• _DATA TO EXAMINE_:

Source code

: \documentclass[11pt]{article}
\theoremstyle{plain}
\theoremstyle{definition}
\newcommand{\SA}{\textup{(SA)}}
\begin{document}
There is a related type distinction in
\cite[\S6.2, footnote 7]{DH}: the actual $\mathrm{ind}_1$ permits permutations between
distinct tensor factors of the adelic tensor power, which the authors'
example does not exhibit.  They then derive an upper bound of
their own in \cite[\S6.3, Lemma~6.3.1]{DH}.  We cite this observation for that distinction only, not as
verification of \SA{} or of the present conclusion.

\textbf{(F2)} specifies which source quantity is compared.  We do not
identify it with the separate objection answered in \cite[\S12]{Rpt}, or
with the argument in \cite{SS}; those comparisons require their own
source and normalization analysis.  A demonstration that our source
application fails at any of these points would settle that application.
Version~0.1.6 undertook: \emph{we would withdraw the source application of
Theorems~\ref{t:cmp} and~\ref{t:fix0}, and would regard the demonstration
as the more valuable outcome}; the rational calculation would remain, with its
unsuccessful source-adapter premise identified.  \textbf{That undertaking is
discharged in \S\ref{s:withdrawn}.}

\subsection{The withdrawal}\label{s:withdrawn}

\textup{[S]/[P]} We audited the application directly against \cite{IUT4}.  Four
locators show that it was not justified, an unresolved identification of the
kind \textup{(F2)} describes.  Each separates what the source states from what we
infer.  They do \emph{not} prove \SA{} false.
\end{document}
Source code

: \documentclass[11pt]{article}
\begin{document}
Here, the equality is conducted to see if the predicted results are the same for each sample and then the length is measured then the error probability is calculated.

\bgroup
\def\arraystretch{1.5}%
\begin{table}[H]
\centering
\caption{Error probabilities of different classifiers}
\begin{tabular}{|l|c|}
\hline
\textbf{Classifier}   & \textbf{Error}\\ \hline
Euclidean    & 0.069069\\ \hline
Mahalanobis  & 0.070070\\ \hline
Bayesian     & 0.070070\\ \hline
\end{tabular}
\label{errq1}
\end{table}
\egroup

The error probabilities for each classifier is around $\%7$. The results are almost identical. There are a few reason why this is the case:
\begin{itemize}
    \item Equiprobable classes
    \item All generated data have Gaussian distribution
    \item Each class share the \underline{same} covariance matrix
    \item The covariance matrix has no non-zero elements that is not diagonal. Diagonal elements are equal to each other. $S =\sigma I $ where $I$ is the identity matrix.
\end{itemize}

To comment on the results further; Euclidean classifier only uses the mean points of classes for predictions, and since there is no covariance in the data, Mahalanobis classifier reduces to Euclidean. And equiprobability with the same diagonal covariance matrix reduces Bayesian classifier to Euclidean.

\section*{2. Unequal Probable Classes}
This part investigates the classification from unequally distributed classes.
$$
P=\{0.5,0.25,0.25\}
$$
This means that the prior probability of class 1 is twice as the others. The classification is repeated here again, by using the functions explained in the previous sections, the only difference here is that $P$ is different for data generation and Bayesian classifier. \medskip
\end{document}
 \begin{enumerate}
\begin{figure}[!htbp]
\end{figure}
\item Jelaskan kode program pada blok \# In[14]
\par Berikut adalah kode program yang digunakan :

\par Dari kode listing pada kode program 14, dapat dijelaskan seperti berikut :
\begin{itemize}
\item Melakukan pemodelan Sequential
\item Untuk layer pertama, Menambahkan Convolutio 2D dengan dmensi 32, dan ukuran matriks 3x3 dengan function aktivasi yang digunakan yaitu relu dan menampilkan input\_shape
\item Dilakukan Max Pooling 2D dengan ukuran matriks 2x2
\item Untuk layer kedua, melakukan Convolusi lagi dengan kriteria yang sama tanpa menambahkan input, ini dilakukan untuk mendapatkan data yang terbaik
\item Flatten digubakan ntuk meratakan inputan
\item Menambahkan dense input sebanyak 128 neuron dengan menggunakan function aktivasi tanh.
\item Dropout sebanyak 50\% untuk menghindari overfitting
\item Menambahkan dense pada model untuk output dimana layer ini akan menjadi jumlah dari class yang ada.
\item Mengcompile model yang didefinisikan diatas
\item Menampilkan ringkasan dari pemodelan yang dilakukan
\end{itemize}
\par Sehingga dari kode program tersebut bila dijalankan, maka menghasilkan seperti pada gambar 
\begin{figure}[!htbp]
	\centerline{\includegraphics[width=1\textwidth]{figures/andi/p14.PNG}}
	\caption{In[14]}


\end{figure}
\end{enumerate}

• _ASSIGNMENT_:
Nothing beyond the line that contains "their own in" belongs in the answer; reproduce the entries exactly from their first line through it.

• _REPLY TO THE TASK_:
Source code

: \documentclass[11pt]{article}
\theoremstyle{plain}
\theoremstyle{definition}
\newcommand{\SA}{\textup{(SA)}}
\begin{document}
There is a related type distinction in
\cite[\S6.2, footnote 7]{DH}: the actual $\mathrm{ind}_1$ permits permutations between
distinct tensor factors of the adelic tensor power, which the authors'
example does not exhibit.  They then derive an upper bound of
their own in \cite[\S6.3, Lemma~6.3.1]{DH}.  We cite this observation for that distinction only, not as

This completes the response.